---- SOURCE INFORMATION

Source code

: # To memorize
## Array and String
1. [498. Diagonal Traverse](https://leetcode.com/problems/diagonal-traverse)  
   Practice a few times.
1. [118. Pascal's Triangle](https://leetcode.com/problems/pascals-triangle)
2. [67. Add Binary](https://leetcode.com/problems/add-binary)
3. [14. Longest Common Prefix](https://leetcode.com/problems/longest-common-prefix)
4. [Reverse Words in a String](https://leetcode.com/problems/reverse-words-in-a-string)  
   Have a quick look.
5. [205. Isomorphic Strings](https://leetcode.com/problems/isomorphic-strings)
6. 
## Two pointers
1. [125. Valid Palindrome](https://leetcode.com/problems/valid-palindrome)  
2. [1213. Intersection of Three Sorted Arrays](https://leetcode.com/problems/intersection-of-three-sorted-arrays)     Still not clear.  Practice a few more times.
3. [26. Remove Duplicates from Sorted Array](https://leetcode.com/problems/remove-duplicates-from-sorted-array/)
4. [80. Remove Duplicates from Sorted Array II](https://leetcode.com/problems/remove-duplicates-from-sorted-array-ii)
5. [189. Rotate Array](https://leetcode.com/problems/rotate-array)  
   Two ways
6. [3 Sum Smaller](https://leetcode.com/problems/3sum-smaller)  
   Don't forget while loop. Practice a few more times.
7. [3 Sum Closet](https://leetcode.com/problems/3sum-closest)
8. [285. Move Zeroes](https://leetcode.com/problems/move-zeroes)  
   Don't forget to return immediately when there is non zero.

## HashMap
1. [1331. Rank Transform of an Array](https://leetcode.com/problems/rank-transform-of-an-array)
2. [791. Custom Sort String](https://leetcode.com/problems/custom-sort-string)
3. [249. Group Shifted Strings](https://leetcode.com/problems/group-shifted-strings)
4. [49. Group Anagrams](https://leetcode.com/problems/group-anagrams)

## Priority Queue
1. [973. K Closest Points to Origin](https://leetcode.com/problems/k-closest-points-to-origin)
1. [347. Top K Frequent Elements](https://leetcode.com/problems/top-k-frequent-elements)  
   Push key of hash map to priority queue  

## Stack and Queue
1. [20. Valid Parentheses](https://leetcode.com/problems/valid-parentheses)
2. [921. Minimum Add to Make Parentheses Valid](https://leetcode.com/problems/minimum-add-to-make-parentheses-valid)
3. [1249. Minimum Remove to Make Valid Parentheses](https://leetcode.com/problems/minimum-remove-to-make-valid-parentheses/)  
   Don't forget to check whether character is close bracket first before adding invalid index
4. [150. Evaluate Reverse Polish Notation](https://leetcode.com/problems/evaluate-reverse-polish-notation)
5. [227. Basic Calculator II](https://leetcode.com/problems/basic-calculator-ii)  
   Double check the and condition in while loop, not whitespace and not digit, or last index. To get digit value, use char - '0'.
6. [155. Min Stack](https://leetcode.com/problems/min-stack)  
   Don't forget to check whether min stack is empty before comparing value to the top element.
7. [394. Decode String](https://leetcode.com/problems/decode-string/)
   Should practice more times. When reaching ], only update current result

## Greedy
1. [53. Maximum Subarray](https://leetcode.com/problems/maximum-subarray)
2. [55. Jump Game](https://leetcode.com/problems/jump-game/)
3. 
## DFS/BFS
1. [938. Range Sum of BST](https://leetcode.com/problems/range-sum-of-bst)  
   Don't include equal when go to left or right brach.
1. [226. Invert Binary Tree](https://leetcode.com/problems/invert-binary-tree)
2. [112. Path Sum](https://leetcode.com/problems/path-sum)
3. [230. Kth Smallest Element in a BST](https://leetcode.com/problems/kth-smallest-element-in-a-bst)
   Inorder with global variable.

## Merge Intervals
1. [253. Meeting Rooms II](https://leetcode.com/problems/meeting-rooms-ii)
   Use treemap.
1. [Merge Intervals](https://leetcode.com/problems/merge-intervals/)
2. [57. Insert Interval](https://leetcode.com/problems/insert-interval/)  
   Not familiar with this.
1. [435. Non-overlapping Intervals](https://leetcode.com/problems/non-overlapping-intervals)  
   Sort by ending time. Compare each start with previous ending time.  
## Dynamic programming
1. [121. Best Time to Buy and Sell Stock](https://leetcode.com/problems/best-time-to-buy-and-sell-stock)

--------
---- SOURCE INFORMATION

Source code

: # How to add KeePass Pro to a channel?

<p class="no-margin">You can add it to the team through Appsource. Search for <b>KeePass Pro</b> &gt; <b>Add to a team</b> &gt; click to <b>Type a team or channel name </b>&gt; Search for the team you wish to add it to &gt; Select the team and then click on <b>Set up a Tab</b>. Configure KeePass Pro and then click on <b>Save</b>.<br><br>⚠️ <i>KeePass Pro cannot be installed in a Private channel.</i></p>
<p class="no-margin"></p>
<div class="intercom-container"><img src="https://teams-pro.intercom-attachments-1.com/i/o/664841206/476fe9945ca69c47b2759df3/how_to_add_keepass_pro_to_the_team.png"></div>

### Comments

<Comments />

--------

== WORK TO COMPLETE ==
Your answer should be the lines above, from the line containing "Don't forget to return" up to and including the line containing "2. [791. Custom", reproduced exactly and with nothing else.

== OUTPUT FOR THIS EXERCISE ==
   Don't forget to return immediately when there is non zero.

## HashMap
1. [1331. Rank Transform of an Array](https://leetcode.com/problems/rank-transform-of-an-array)
2. [791. Custom Sort String](https://leetcode.com/problems/custom-sort-string)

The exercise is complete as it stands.